[MATERIAL SHOWN]
---

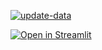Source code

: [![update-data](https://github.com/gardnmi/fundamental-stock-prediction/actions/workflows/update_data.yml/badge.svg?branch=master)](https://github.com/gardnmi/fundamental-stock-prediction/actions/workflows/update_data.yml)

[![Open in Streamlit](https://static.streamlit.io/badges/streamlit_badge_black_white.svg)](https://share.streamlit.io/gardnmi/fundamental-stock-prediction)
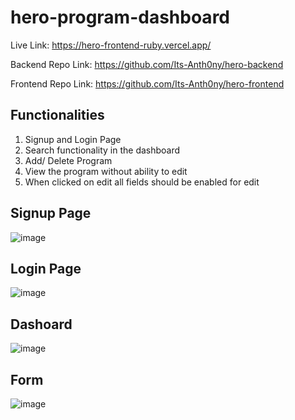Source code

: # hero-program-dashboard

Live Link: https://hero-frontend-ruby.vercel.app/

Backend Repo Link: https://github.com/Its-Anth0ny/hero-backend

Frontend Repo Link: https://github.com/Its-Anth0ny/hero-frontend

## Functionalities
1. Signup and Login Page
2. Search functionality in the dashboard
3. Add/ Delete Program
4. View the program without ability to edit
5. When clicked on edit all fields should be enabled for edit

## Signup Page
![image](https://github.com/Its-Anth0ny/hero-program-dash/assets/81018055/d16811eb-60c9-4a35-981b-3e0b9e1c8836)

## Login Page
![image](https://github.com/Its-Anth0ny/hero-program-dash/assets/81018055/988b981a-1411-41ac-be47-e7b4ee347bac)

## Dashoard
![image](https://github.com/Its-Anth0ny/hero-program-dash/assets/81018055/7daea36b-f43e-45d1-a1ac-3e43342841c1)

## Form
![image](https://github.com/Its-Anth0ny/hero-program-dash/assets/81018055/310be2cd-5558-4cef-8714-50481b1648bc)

---

[REQUIREMENT] Could you restate the material word for word, skipping any pictures it holds?

[EXERCISE SOLUTION]
Source code

: [![update-data](https://github.com/gardnmi/fundamental-stock-prediction/actions/workflows/update_data.yml/badge.svg?branch=master)](https://github.com/gardnmi/fundamental-stock-prediction/actions/workflows/update_data.yml)

[![Open in Streamlit](https://static.streamlit.io/badges/streamlit_badge_black_white.svg)](https://share.streamlit.io/gardnmi/fundamental-stock-prediction)
Source code

: # hero-program-dashboard

Live Link: https://hero-frontend-ruby.vercel.app/

Backend Repo Link: https://github.com/Its-Anth0ny/hero-backend

Frontend Repo Link: https://github.com/Its-Anth0ny/hero-frontend

## Functionalities
1. Signup and Login Page
2. Search functionality in the dashboard
3. Add/ Delete Program
4. View the program without ability to edit
5. When clicked on edit all fields should be enabled for edit

## Signup Page
![image](https://github.com/Its-Anth0ny/hero-program-dash/assets/81018055/d16811eb-60c9-4a35-981b-3e0b9e1c8836)

## Login Page
![image](https://github.com/Its-Anth0ny/hero-program-dash/assets/81018055/988b981a-1411-41ac-be47-e7b4ee347bac)

## Dashoard
![image](https://github.com/Its-Anth0ny/hero-program-dash/assets/81018055/7daea36b-f43e-45d1-a1ac-3e43342841c1)

## Form
![image](https://github.com/Its-Anth0ny/hero-program-dash/assets/81018055/310be2cd-5558-4cef-8714-50481b1648bc)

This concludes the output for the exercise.